*ABOUT THIS TASK*.
Copy out all the lines in the records that include the word "console".

== DATA SECTION

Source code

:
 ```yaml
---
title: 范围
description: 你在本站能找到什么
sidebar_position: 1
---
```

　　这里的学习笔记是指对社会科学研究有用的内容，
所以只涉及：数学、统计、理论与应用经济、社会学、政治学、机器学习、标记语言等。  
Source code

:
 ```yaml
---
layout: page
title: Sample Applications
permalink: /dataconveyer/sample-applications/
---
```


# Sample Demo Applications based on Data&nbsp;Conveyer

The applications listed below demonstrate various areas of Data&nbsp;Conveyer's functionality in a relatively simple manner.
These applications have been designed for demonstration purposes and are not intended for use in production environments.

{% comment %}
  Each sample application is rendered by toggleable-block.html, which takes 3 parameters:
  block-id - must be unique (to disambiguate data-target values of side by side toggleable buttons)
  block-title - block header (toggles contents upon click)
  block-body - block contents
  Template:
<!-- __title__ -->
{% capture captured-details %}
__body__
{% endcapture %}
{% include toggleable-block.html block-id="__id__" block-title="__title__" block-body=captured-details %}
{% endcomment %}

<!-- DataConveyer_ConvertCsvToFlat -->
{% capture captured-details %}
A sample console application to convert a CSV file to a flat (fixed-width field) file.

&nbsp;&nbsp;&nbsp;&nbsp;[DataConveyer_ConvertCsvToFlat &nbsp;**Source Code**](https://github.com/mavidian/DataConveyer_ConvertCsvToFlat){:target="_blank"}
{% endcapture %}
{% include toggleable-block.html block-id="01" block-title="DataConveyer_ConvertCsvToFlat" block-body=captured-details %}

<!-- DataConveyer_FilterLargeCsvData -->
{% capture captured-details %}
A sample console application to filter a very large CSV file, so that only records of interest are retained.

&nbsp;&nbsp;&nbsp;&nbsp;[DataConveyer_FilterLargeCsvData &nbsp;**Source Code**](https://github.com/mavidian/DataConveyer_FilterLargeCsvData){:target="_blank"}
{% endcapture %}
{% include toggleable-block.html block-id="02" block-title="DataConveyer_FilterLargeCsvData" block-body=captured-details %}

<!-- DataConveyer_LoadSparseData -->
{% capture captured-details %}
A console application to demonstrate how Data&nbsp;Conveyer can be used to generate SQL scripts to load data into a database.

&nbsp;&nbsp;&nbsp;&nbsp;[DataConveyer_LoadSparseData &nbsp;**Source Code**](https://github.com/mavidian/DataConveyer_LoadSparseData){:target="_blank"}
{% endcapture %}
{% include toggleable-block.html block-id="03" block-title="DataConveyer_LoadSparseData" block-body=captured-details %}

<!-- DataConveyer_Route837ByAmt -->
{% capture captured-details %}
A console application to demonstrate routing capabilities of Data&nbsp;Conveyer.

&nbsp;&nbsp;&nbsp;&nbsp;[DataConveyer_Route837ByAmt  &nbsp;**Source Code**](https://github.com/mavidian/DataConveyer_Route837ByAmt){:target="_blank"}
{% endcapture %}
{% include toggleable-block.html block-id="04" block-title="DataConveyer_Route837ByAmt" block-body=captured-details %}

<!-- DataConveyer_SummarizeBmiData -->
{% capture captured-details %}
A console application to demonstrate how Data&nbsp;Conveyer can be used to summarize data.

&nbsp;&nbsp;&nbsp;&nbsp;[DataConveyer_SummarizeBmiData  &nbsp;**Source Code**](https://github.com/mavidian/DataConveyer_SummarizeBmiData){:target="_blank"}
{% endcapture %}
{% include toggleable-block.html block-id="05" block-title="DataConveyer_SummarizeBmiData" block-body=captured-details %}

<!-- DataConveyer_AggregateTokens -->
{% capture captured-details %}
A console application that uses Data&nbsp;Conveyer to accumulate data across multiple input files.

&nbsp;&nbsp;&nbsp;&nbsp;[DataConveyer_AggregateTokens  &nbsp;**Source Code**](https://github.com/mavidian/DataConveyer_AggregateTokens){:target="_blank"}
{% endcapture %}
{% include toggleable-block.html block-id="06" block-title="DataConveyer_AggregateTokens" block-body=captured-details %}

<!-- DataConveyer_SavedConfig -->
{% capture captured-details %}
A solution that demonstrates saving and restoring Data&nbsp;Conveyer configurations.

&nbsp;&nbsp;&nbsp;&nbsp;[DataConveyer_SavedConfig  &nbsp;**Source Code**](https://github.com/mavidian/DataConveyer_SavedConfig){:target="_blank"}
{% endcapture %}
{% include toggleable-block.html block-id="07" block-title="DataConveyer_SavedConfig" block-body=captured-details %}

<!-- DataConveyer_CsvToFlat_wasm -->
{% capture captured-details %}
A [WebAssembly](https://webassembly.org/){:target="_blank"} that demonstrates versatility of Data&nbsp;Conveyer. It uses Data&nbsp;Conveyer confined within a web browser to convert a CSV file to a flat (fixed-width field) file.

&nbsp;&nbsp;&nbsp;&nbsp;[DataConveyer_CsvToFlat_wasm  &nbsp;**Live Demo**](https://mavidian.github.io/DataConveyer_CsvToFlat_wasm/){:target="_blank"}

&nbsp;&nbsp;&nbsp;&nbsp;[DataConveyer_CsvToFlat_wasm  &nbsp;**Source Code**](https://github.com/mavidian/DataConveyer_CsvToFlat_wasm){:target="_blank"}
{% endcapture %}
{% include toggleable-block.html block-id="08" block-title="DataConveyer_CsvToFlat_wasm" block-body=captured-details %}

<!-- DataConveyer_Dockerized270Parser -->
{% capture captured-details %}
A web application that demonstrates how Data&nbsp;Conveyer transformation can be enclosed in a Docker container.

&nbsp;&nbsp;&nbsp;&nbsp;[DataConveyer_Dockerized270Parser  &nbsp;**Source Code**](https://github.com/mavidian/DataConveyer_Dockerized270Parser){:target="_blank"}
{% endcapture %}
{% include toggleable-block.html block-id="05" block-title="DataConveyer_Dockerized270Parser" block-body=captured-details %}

====

*RESPONSE BELOW*.
A sample console application to convert a CSV file to a flat (fixed-width field) file.
A sample console application to filter a very large CSV file, so that only records of interest are retained.
A console application to demonstrate how Data&nbsp;Conveyer can be used to generate SQL scripts to load data into a database.
A console application to demonstrate routing capabilities of Data&nbsp;Conveyer.
A console application to demonstrate how Data&nbsp;Conveyer can be used to summarize data.
A console application that uses Data&nbsp;Conveyer to accumulate data across multiple input files.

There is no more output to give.